Professeur de l’Université de l’Indiana et historien spécialiste de la révolution russe de 1917 et de l’URSS, Alexander Rabinowitch écrit en 2004 Les bolcheviks prennent le pouvoir – La révolution de 1917 à Pétrograd. 

L’ouvrage débute au soulèvement de juillet 1917 où les bolcheviks, surpris par l’évènement, auront du mal à se positionner mais sauront tirer les leçons de cet échec. La suite nous entraîne avec une grande précision dans les diverses réunions parlementaires, des soviets et des comités bolcheviks jusqu’à la prise du pouvoir par les bolcheviks. L’aspect très détaillé voir journalistique du livre permet de comprendre l’évolution de la situation très troublée dans laquelle évolue les bolcheviks, entre marginalisation totale et retournement favorable.

L’intérêt majeur de l’ouvrage est de nous donner une vision réaliste du fonctionnement interne du parti bolchevik qui va à l’encontre de l’image communément répandue. Si le parti bolchevik deviendra une puissante machine autoritaire et centralisatrice après son accession au pouvoir, dans la période précédente ce ne sera pas le cas.
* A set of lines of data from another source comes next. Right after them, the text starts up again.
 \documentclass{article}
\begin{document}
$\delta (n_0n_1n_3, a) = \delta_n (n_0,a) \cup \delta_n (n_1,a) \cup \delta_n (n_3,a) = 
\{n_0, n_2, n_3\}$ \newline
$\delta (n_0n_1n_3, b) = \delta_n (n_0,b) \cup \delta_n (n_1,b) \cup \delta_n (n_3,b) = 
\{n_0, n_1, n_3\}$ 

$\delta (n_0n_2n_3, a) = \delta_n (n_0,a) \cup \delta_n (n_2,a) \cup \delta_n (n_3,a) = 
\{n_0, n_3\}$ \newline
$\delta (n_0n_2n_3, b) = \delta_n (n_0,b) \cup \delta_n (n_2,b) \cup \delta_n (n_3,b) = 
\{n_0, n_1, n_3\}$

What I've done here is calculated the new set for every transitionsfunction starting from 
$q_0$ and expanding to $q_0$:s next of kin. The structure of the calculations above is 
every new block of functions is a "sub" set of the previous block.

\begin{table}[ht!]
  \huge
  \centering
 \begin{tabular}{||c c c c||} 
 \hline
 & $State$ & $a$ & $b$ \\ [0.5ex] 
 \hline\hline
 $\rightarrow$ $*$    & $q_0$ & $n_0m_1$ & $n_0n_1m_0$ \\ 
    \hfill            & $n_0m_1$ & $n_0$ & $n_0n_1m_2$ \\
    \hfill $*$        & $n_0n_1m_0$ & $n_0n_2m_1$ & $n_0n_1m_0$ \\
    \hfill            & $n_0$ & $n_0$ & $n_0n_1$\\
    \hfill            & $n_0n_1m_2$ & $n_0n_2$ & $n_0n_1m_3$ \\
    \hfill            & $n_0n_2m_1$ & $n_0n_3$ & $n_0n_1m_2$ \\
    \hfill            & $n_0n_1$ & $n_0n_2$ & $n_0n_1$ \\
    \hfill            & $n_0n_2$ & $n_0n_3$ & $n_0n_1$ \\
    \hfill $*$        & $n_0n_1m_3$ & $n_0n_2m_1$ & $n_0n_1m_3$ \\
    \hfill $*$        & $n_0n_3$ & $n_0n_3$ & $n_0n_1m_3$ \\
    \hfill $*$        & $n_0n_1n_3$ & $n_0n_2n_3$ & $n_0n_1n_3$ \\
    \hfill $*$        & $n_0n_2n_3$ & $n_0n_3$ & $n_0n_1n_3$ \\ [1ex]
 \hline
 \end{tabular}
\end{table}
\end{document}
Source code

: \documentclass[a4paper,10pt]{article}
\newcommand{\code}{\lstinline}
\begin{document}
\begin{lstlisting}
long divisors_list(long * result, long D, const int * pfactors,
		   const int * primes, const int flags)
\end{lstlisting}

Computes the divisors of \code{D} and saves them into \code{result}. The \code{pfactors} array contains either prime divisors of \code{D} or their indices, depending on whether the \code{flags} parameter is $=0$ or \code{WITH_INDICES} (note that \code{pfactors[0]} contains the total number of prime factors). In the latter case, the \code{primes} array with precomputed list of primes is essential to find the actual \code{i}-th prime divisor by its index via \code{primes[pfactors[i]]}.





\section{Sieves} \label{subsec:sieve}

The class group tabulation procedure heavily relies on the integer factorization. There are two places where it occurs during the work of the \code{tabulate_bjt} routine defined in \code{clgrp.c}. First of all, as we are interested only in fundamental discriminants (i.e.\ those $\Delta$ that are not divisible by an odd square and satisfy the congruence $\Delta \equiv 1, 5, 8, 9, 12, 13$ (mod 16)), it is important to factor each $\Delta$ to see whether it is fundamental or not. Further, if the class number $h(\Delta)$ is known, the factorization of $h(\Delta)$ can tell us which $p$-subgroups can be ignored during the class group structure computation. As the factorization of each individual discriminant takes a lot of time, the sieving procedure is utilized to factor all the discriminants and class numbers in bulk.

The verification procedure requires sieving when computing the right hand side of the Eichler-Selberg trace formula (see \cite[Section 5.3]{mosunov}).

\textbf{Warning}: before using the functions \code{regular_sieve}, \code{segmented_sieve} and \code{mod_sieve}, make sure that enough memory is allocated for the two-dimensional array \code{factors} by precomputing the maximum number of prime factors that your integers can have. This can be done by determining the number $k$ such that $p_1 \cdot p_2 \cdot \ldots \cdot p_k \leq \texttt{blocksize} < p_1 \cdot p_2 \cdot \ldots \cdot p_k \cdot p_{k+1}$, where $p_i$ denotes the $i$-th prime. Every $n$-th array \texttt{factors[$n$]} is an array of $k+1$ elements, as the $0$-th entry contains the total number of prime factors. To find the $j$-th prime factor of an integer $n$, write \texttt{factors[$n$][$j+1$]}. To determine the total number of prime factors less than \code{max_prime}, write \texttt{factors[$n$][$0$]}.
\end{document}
Les bolcheviks sont minoritaires aussi bien sur l’échiquier politique national russe que dans le milieu socialiste. Ils passent plusieurs fois du stade de force politique à organisation groupusculaire. Il est vrai qu’à la veille de la révolution d’octobre 1917 le parti ouvrira ces portes au plus grand nombre afin de disposer d’une force de frappe directe mais cette dernière image ne doit occulter ce qui fût la réalité de 1903, date de la scission avec les mencheviks et socialistes-révolutionnaires, à juillet 1917.

Ce petit nombre est compensé par la qualité des membres de l’organisation. Plus qu’un fanatique endoctriné, le militant bolchévik a avant tout l’état d’esprit du « révolutionnaire professionnel » qui lui permet d’obéir aux directives de la hiérarchie ou de savoir les adapter lorsque les impératifs du terrain le justifient. De même, lorsqu’une partie des cadres bolcheviks sont emprisonnés ou en clandestinité, le mouvement ne s’arrête pas et il se trouve de nouveaux membres pour les remplacer. Cette capacité d’adaptation et cette polyvalence des militants apparaissent notamment lors des périodes de répressions policières et de fermetures de locaux et imprimeries qui ne semblent pas affecter la capacité de travail des bolcheviks.

Enfin, il transparaît dans les échanges de courriers et au cours des réunions que le fonctionnement des bolcheviks laisse libre cours à la contradiction et aux débats. Plus d’une fois le Comité central prendra des décisions contraires aux avis de Lénine et celui-ci devra sans cesse défendre et argumenter ses positions pour emporter une décision. 

Un autre intérêt de l’ouvrage est de nous montrer l’état de déliquescence du Gouvernement provisoire qui souhaitait continuer la guerre ne parviendra pas à rétablir la situation intérieure du pays et perdra petit à petit tous les soutiens  possibles jusqu’à se retrouver définitivement seul.